Exercise input:
▬▬▬

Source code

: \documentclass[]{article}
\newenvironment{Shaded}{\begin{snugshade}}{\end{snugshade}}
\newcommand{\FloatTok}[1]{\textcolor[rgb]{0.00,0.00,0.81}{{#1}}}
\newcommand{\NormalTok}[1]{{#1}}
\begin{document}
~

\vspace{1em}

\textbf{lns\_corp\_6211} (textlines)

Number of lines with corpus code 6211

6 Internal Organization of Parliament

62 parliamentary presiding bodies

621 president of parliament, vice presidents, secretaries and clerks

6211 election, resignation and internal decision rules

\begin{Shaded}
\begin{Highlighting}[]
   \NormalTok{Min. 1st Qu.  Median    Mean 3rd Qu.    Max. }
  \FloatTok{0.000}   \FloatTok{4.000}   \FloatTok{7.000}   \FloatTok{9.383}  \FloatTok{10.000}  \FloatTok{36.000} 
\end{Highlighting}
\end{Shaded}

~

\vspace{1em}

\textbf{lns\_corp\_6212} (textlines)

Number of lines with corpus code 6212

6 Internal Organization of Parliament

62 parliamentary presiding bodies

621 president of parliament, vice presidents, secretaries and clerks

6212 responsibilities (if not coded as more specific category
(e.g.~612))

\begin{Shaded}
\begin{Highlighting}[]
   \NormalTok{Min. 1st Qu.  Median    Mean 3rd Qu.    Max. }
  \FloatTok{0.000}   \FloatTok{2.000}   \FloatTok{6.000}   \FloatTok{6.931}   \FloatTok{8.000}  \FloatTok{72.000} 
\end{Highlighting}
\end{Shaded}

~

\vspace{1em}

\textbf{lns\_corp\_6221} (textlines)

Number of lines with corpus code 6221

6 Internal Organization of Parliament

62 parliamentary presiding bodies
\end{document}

▬▬▬

What you should do: Repeat the data. Every word must match.

Solution to this problem:
Source code

: \documentclass[]{article}
\newenvironment{Shaded}{\begin{snugshade}}{\end{snugshade}}
\newcommand{\FloatTok}[1]{\textcolor[rgb]{0.00,0.00,0.81}{{#1}}}
\newcommand{\NormalTok}[1]{{#1}}
\begin{document}
~

\vspace{1em}

\textbf{lns\_corp\_6211} (textlines)

Number of lines with corpus code 6211

6 Internal Organization of Parliament

62 parliamentary presiding bodies

621 president of parliament, vice presidents, secretaries and clerks

6211 election, resignation and internal decision rules

\begin{Shaded}
\begin{Highlighting}[]
   \NormalTok{Min. 1st Qu.  Median    Mean 3rd Qu.    Max. }
  \FloatTok{0.000}   \FloatTok{4.000}   \FloatTok{7.000}   \FloatTok{9.383}  \FloatTok{10.000}  \FloatTok{36.000} 
\end{Highlighting}
\end{Shaded}

~

\vspace{1em}

\textbf{lns\_corp\_6212} (textlines)

Number of lines with corpus code 6212

6 Internal Organization of Parliament

62 parliamentary presiding bodies

621 president of parliament, vice presidents, secretaries and clerks

6212 responsibilities (if not coded as more specific category
(e.g.~612))

\begin{Shaded}
\begin{Highlighting}[]
   \NormalTok{Min. 1st Qu.  Median    Mean 3rd Qu.    Max. }
  \FloatTok{0.000}   \FloatTok{2.000}   \FloatTok{6.000}   \FloatTok{6.931}   \FloatTok{8.000}  \FloatTok{72.000} 
\end{Highlighting}
\end{Shaded}

~

\vspace{1em}

\textbf{lns\_corp\_6221} (textlines)

Number of lines with corpus code 6221

6 Internal Organization of Parliament

62 parliamentary presiding bodies
\end{document}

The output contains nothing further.